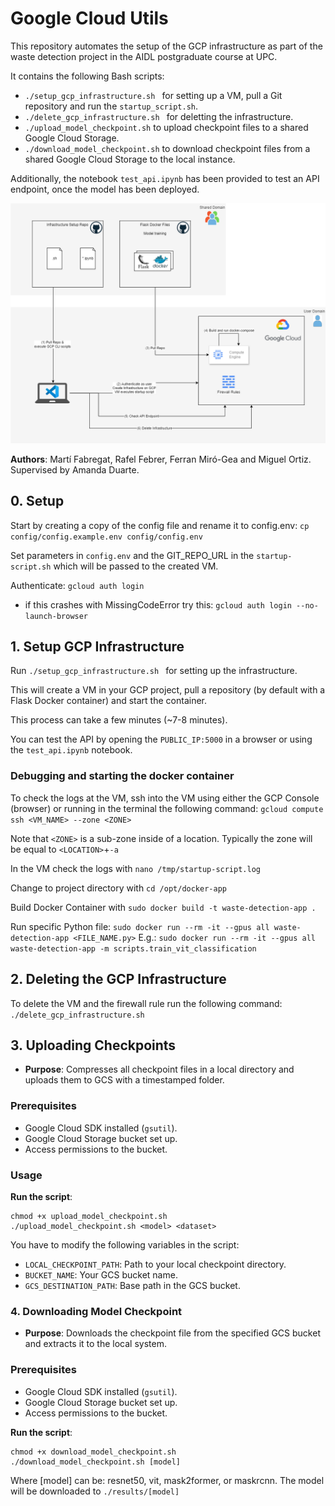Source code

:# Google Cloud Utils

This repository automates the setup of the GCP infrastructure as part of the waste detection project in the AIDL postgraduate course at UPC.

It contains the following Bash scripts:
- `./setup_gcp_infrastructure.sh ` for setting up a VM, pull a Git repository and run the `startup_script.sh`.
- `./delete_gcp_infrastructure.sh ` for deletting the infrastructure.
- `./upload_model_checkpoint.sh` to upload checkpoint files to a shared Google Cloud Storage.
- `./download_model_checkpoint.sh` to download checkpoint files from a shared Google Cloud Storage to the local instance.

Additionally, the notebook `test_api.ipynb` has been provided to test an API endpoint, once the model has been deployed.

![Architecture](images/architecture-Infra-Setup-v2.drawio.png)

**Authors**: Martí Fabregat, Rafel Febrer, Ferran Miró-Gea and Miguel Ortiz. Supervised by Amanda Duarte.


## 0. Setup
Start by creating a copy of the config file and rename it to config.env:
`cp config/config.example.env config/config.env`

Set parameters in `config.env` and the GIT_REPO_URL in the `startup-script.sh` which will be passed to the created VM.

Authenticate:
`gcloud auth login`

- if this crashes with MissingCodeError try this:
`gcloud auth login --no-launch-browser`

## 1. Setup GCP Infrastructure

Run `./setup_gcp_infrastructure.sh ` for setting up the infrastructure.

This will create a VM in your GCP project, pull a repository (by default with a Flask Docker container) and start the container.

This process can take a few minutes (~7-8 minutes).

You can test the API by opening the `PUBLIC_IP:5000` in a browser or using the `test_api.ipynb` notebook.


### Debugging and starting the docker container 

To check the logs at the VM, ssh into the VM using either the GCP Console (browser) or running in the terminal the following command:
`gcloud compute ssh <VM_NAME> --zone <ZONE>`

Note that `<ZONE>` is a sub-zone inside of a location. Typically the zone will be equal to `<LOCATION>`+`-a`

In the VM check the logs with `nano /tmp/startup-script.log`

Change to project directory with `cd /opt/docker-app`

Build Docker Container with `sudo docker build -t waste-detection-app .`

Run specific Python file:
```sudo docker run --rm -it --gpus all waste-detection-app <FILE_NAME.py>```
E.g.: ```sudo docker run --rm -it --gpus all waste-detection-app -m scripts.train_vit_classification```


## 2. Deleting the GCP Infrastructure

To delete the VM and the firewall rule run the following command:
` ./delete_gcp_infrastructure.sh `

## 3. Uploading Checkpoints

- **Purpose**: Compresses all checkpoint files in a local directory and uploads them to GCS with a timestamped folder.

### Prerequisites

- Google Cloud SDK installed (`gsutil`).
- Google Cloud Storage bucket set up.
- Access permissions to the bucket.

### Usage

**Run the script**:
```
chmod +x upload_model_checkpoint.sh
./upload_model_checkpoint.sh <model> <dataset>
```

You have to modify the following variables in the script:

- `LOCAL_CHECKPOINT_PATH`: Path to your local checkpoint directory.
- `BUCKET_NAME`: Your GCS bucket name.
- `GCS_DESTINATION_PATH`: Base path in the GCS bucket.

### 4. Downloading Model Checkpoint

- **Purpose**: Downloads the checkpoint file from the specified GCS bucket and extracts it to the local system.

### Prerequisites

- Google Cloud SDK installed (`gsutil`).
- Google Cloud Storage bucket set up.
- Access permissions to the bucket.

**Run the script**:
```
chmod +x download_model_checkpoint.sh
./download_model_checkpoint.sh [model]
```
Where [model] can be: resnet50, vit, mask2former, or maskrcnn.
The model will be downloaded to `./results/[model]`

____

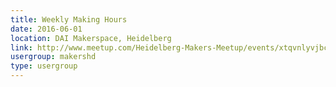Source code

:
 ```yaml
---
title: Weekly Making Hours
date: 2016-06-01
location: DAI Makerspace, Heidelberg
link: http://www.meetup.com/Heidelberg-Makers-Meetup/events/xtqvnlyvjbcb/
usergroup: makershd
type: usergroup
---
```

____

#### [TASK STATEMENT]
Among the lines of the listing above, which ones hold "config"? Copy them.

#### [RESPONSE TO THIS TASK]
Start by creating a copy of the config file and rename it to config.env:
`cp config/config.example.env config/config.env`
Set parameters in `config.env` and the GIT_REPO_URL in the `startup-script.sh` which will be passed to the created VM.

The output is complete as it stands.